Üniversitenin Soma Araştırma Grubu’nun hazırladığı rapor dün Prof. Dr. Lale Akarun, Prof. Dr. Fikret Adaman ve Doç. Dr. Nuri Ersoy’un da katıldığı bir toplantıyla dün açıklandı. Raporda yer alan tespitler ile araştırmaya katılan akademisyenlerin gözlemleri şöyle:
MEB yardımı çevirdi
- Araştırmaya katılan öğretim görevlileri ve öğrenciler Milli eğitim Bakanlığı’na (MEB) bir teklif götürerek, yeni eğitim dönemi öncesinde bölgede yaşayan çocukların travmalarının tedavisi için öğretmenlere eğitim vermek istediklerini bildirdi. Yardım talebi MEB tarafından, “İhtiyaç yok, biz yapıyoruz” denilerek geri çevrildiğini anlattı.
- Prof. Dr. Fikret Adaman, yardımların desteğin sistematik olmadığını belirtirken bir madenci de “Burada iki katliam yaşandı. 1- Maden katliamı 2- Yardım katliamı. 301 aile zenginleştirildi, susturuldu.
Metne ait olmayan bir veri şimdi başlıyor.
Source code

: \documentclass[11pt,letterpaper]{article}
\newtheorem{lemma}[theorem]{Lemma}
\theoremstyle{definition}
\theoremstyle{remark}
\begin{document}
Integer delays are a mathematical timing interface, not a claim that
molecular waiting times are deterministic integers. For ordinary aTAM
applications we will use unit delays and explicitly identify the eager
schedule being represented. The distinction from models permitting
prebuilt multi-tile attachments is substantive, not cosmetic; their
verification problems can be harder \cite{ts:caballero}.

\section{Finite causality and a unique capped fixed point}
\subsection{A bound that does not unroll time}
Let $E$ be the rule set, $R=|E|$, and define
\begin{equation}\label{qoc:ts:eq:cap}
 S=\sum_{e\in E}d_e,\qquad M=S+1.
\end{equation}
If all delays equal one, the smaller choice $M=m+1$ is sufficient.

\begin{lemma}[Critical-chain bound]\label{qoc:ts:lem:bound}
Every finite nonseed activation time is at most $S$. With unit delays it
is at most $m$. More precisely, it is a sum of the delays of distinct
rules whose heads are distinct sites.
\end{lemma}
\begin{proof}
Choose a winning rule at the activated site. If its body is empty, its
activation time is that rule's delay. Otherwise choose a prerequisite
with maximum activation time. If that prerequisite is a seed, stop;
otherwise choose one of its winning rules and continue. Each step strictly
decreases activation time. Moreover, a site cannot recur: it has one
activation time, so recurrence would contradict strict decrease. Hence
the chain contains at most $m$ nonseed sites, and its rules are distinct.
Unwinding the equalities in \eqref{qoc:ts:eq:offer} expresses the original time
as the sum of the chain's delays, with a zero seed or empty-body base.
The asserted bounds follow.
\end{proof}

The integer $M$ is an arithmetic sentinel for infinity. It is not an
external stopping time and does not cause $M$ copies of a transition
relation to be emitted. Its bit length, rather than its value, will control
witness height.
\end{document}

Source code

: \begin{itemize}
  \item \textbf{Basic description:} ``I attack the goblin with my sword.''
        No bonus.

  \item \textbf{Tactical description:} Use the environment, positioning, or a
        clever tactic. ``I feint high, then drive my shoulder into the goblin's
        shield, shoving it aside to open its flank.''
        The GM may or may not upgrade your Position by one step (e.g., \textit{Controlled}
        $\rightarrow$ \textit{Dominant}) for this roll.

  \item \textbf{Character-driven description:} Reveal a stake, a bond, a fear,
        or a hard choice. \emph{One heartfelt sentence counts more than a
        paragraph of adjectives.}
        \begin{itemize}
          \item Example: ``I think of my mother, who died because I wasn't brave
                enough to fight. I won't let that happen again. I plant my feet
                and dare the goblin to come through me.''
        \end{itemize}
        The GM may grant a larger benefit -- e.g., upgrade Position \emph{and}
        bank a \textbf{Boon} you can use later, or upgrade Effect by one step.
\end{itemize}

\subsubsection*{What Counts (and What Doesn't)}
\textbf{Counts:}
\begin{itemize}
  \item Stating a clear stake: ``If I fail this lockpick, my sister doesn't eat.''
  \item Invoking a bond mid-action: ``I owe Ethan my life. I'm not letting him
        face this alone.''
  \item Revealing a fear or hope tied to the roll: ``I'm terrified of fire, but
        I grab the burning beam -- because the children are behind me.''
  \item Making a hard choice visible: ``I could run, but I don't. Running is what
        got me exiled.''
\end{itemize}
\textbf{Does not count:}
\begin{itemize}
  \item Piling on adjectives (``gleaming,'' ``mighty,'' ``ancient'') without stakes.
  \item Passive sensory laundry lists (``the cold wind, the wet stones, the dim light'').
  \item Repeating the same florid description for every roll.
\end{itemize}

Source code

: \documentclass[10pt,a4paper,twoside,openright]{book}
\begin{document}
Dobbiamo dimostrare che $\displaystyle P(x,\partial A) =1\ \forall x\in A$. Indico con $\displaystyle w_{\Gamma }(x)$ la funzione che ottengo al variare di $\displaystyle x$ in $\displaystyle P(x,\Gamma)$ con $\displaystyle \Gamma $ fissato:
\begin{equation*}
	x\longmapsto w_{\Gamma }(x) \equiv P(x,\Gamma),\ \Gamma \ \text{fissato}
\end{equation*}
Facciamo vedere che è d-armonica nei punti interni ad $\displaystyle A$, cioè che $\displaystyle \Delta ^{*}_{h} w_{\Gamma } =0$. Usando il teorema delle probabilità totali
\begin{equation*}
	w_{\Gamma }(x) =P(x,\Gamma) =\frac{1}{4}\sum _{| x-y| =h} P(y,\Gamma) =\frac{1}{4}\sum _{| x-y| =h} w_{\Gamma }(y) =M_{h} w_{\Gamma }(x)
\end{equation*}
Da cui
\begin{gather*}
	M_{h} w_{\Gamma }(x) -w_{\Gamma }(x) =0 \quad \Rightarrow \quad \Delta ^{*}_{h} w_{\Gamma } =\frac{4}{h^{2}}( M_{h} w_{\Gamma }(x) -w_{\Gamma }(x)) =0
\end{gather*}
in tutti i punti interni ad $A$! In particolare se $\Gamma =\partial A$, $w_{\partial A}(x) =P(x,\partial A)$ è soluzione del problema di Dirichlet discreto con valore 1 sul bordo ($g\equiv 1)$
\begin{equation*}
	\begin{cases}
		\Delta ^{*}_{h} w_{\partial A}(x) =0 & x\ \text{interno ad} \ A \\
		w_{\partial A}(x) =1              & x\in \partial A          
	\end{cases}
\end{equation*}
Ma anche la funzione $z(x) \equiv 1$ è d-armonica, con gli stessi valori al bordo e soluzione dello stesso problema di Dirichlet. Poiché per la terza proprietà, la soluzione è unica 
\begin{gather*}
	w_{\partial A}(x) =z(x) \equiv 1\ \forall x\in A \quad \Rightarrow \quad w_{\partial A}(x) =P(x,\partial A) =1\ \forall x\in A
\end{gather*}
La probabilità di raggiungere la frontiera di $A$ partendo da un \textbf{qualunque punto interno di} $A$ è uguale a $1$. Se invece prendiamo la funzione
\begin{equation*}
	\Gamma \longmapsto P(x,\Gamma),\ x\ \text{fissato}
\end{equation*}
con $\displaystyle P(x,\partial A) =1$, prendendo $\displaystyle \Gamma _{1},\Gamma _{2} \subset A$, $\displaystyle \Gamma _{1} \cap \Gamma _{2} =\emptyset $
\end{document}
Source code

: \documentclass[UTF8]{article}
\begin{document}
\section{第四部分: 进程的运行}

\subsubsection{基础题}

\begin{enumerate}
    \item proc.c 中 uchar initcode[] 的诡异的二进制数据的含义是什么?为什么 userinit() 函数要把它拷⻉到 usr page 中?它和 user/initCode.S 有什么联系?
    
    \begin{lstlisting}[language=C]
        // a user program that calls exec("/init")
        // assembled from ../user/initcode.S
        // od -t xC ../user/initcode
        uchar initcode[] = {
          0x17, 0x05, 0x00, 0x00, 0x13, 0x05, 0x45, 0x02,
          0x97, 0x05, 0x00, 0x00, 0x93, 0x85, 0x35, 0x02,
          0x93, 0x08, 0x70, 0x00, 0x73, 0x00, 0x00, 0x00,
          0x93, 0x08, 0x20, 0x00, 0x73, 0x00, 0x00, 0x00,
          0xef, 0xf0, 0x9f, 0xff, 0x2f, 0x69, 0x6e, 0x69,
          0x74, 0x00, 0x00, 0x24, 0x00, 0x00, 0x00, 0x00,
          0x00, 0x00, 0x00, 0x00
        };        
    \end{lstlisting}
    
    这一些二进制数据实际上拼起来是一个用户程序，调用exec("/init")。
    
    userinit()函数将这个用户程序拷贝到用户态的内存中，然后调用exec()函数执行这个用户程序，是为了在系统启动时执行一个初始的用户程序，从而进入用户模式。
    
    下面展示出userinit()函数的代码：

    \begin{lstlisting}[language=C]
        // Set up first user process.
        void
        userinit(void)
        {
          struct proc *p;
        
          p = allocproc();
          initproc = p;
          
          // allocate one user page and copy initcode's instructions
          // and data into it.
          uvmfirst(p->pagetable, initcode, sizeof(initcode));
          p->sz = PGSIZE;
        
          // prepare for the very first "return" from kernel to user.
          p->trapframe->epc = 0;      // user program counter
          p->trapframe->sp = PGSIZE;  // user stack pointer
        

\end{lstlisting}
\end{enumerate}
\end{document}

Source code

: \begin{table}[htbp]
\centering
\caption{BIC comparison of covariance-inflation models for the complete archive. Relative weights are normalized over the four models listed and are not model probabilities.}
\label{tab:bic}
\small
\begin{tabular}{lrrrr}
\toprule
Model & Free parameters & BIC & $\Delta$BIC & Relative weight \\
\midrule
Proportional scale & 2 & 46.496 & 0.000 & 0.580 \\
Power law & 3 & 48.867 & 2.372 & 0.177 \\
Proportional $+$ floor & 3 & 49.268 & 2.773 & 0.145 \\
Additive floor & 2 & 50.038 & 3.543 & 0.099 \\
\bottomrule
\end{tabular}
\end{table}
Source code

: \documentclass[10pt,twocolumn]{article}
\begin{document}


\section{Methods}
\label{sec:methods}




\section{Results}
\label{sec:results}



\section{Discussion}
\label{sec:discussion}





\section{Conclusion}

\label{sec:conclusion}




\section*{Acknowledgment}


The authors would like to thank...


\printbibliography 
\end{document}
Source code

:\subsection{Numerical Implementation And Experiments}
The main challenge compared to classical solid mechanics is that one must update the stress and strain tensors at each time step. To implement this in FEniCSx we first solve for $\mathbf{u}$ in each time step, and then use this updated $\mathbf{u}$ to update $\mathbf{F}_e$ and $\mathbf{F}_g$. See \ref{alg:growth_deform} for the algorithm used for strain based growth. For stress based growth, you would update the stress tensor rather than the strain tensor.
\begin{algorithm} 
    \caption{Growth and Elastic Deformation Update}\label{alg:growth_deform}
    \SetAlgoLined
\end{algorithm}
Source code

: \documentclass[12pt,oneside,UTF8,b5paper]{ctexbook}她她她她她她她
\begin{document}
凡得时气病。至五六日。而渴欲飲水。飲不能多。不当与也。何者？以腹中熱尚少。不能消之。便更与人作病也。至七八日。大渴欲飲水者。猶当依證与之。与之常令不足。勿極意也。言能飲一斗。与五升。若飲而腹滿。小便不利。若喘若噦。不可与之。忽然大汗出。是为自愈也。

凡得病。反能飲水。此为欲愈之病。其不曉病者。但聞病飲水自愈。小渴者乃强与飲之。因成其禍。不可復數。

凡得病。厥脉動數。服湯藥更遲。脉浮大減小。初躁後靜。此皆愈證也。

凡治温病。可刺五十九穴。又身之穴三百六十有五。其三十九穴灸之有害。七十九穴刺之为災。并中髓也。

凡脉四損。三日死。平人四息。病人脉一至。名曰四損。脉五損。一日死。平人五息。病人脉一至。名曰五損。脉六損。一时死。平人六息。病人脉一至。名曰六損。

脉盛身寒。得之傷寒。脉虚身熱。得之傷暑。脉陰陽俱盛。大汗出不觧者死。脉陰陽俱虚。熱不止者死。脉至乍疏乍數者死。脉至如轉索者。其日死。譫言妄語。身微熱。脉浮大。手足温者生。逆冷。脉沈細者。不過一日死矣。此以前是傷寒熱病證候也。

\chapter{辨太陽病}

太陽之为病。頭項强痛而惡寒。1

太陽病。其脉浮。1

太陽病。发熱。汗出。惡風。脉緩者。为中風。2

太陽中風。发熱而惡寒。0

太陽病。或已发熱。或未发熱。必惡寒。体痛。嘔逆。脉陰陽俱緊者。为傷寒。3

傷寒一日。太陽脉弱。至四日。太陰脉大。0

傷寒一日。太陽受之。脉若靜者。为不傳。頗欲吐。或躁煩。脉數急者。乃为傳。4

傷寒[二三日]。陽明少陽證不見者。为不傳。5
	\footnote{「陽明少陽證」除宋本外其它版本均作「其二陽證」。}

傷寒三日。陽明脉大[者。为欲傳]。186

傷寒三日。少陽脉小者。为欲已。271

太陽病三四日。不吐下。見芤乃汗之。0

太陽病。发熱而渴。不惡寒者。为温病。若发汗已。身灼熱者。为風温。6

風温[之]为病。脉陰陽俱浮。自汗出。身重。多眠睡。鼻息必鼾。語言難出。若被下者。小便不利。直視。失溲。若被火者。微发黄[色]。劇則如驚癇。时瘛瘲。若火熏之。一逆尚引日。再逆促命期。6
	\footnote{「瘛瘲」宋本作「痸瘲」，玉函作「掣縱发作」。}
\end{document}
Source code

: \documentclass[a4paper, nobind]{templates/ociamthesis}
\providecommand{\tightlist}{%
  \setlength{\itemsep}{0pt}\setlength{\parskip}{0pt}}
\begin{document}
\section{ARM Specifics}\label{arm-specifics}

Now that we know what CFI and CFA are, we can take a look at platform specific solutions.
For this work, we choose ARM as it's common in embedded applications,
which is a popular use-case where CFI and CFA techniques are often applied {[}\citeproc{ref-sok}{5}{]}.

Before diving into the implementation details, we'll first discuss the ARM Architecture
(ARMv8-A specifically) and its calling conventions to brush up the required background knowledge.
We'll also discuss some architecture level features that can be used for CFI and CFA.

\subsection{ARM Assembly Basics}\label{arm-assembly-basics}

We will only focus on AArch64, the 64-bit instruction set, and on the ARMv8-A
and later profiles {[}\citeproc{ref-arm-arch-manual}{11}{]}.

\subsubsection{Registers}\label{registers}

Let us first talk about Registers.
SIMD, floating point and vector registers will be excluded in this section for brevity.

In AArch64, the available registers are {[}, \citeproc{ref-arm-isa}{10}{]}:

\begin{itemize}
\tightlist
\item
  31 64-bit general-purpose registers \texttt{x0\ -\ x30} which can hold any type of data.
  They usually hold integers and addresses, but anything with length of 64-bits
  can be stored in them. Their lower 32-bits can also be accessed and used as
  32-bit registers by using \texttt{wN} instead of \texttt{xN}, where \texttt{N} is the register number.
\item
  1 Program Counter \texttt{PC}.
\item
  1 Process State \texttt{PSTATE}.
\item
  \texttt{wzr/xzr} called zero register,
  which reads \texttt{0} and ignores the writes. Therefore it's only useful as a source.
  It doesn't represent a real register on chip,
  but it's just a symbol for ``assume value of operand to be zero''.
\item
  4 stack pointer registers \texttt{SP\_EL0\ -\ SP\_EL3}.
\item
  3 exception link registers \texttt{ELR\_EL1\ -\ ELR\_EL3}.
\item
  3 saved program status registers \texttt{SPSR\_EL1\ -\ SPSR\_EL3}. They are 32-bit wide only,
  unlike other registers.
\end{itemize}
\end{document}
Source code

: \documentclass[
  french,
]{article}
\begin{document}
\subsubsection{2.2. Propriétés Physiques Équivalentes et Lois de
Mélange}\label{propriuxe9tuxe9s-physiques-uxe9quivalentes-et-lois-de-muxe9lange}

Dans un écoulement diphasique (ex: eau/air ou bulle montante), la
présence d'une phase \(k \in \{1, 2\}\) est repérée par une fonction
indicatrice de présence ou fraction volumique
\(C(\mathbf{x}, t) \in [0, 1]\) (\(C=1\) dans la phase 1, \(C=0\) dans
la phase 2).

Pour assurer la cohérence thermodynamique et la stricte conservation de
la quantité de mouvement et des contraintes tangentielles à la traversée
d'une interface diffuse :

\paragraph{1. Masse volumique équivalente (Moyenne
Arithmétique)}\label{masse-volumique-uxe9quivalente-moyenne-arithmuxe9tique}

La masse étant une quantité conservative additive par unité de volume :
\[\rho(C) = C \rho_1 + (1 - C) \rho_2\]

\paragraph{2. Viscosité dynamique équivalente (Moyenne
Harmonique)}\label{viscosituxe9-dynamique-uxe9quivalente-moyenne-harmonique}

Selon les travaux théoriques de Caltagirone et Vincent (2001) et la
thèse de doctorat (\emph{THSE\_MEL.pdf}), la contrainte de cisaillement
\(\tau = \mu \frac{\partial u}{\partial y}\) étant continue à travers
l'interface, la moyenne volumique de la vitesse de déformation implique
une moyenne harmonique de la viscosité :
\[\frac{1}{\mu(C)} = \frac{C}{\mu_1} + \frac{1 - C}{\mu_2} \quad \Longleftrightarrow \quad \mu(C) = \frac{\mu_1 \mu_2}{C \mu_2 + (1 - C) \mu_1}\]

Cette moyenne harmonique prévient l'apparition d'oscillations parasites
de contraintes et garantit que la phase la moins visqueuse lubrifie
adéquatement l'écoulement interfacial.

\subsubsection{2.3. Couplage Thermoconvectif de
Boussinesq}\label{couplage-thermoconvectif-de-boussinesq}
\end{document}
Babasız kalan çocukları oyuncak zengini yaptılar” dedi.
‘Bir gömlek karşılığında’
- Raporda son derece dikkat çekici tanıklıklara yer verildi. Eşini faciada kaybeden iki çocuk annesi Ayşegül, şunları söyledi: “Ne gidebiliyorum ne kalabiliyorum. Dayanışma için Soma’da kalmam lazım. Kafamdaki şey kadınları bir araya getirmek. Sabahtan akşama kadar oturma eylemi yapalım. Biz uyuyamıyorsak onlar da uyuyamasın. Yardımdan men olacağız diye korkuyor, eylem yapılmıyor. Biz hala aynı karanlıkta yaşıyoruz. Madenci kölesi kadın olmak istemiyorum. Eşlerimiz para karşılığı nasıl köleler toplanır alkışlattırılır, hani öyle bir günlüğüne 30 lira paraya değişildi. Bizim adamlarımız otobüslere doldurulup miting alanlarına götürüldü, bir gömlek karşılığında... Paranı verdim ya, sen benim istediğim yere gideceksin! Bizim kocalarımız köleydi, madenci kölesi! Milletvekili gelmiş bekliyor eşlerimiz. Gündüz vardiyası da bekletildi, akşam vardiyası da. Milletvekili alkışlattırıldı. Dedim ki, ‘Neden bekledin, çıkıp gideydin?’ Eşim, ‘Ne dediler biliyor musun?’ dedi. Bu benim yüreğimi yakıyor şu anda. Bana dedi ki, ‘Eğer giderseniz muhasebeden hesabınızı kesin öyle gidin.’ İki tane çocuk, ev kirası, hayat mücadelesi, her yere borç... Aç öldü benim eşim, aç! Komşuların eski ayakkabılarını giydik. Ekmek, patates koyamadım onun önüne. Aç öldü bizim eşlerimiz!”
Hepsi borçlu
- Raporda bölgedeki borçlanmanın madencinin elini kolunu nasıl bağladığı da gözler önüne serildi: “98 yılında, 17 yaşında Soma’ya geldim. Zaten bir miktar borçluydum. 4-5 ay çalışınca kredi çekiyorsun. Ev eşyası, kira vs. derken tekrar kredi çekmen gerekiyor. 10 bin madenci varsa, 9 bin 900’ünün borcu vardır.”
- “Madencilerin yüzde 95’inin kredi borcu vardır. Benim bankaya 27 bin TL borcum var.”
‘Eşya gibi görüyorlar’
- Raporda yer alan bir başka anlatım da şöyle: “Görüştüğümüz işçilerden Halit ve Kemal, madenciliğe dair iki yıllık tekniker eğitimi aldıklarından dolayı bu işe devam etmek istiyorlar. Ancak, güvencesiz çalışma koşulları ve yeterli sendikal faaliyetin bulunmaması nedeniyle kendileri için bu zorunlu çalışma koşullarının ‘kölelik’le eşdeğer bir duruma geldiğini vurguluyorlar. ‘İşçi-kent’ olarak tanımladıkları Soma’yı anlatırken özel şirketlerin işçileri eşya gibi gördüklerini dile getiriyorlar.”
- Maden işçisi Süleyman: “Yeraltında çok ağır çalışma koşulları var. Savaşta bile bu durum yok. Çünkü savaşta kiminle savaştığın bellidir, o ateş ediyorsa sen de çıkıp ateş edebilirsin. Ama madende her an her şey risk. (Yanında oturan birini göstererek) Bu arkadaşın bir gözü kör oldu parça gözüne gelince mesela. Maden yüzde yüz riskli.”